Is it Time to Clear Away Your Mental Fog?


There are times in life when we all expect that cloudy-headed sensation. Maybe you know what it’s like to forget where you put your keys or you start to leave the house in your slippers? We can agree that pregnancy, the early months with a newborn, or periods right after a traumatic experience or grief go hand in hand with mental fog.

But, if you are zipping along in your regular routine and wish you could give your head a good swipe to clear the smudges from your memory, you are not alone. The majority of individuals feel less than prepared to remember important information and problem-solve on a regular basis.


Difficulty with memory and focus are frustrating when we really need to stay productive. If our brains would only allow us to go to a setting and activate that brilliant flash of laser focus like our phones, this would be so much easier. Fortunately, there are practices we can institute quickly that can give our concentration powers a jolt so we can excel more often than not.


An almost instant cleanse to our thoughts occurs when we are in a well-organized environment. Simply decluttering our surroundings conveys a sense of calm that our mind craves. The more scattered our bedrooms, living spaces, and workspaces, the foggier and slower your productive patterns are likely to be. In fact, there is a stack of evidence supporting less anxiety, depression, and greater fulfillment in life when we take a few moments to file the stack of papers or put those odds and ends in their proper places right away.


When what we see is structured and clean, our brains can function in a similar way. Jean Piaget followed by multiple psychologists over the last few decades have described the importance of learning based on a well-structured environment. Stanislas Dehaene, author of “How We Learn” explains how we need a mental model for learning and problem-solving. The amazing capacity and function of the human brain is based on a systematic structure that we need to nurture for optimal performance.

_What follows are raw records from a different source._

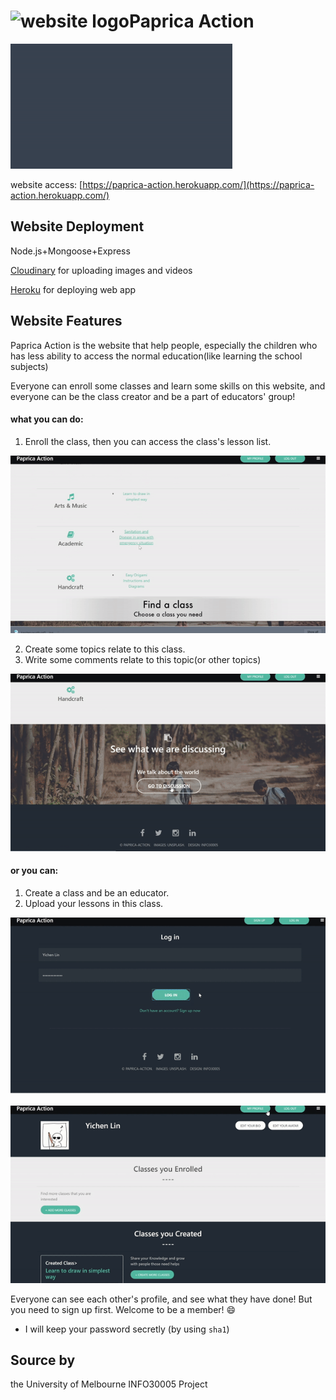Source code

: Paprica Action<img src="https://raw.githubusercontent.com/yttrium7/paprica-action-v2.0/master/public/favicon.ico" alt="website logo" height=50 align=left>
==============
<img src=https://github.com/yttrium7/paprica-action-v2.0/blob/master/paprica-clips/paprica-clip-title.gif height=200>

website access: [https://paprica-action.herokuapp.com/](https://paprica-action.herokuapp.com/)
## Website Deployment
Node.js+Mongoose+Express

[Cloudinary](https://cloudinary.com/console) for uploading images and videos

[Heroku](https://devcenter.heroku.com/) for deploying web app

## Website Features

Paprica Action is the website that help people, especially the children who has less ability to access the normal education(like learning the school subjects)

Everyone can enroll some classes and learn some skills on this website, and everyone can be the class creator and be a part of educators' group!

#### what you can do:
1. Enroll the class, then you can access the class's lesson list.

![clip-4](https://github.com/yttrium7/paprica-action-v2.0/blob/master/paprica-clips/paprica-clip-4.gif)

2. Create some topics relate to this class.
3. Write some comments relate to this topic(or other topics)

![clip-2](https://github.com/yttrium7/paprica-action-v2.0/blob/master/paprica-clips/paprica-clip-2.gif)


#### or you can:
1. Create a class and be an educator.
2. Upload your lessons in this class.

![clip-1](https://github.com/yttrium7/paprica-action-v2.0/blob/master/paprica-clips/paprica-clip-1.gif)

![clip-3](https://github.com/yttrium7/paprica-action-v2.0/blob/master/paprica-clips/paprica-clip-3.gif)

Everyone can see each other's profile, and see what they have done!
But you need to sign up first. Welcome to be a member! 😄

* I will keep your password secretly (by using `sha1`)

## Source by
the University of Melbourne INFO30005 Project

That means we need to cultivate an environment with a variety of stimulating activities that are fairly predictable – kind of like school.  Alternating intense concentration periods with breaks that give attention shifts will ultimately prolong our productive spans such as giving our body a physical signal to boost endorphins through movement every hour. Nurturing our bodies with water and nutrition throughout work delivers the fuel needed to sustain our drive and motivation.


Stress and pressure to perform can deliver a blow to our presence of mind and creative endeavors. Stress in an of itself is not all bad. We need a set of expectations to continually meet in order to stay engaged mentally. Yet, system overload, better known as excessive cognitive load, can flip us over the edge of heightened performance to that overwhelmed feeling that paralyzes us.

If you’ve noticed concerning periods of mental fog that are unexplainable, a doctor visit may be in order. But most of us simply need to organize our approach to clear the foggy-headed sluggishness that pops up during the daily grind. Next time you feel buried in the middle of a project, take a look around and see what might need to be straightened in your view.

A decluttered space equals a decluttered mind.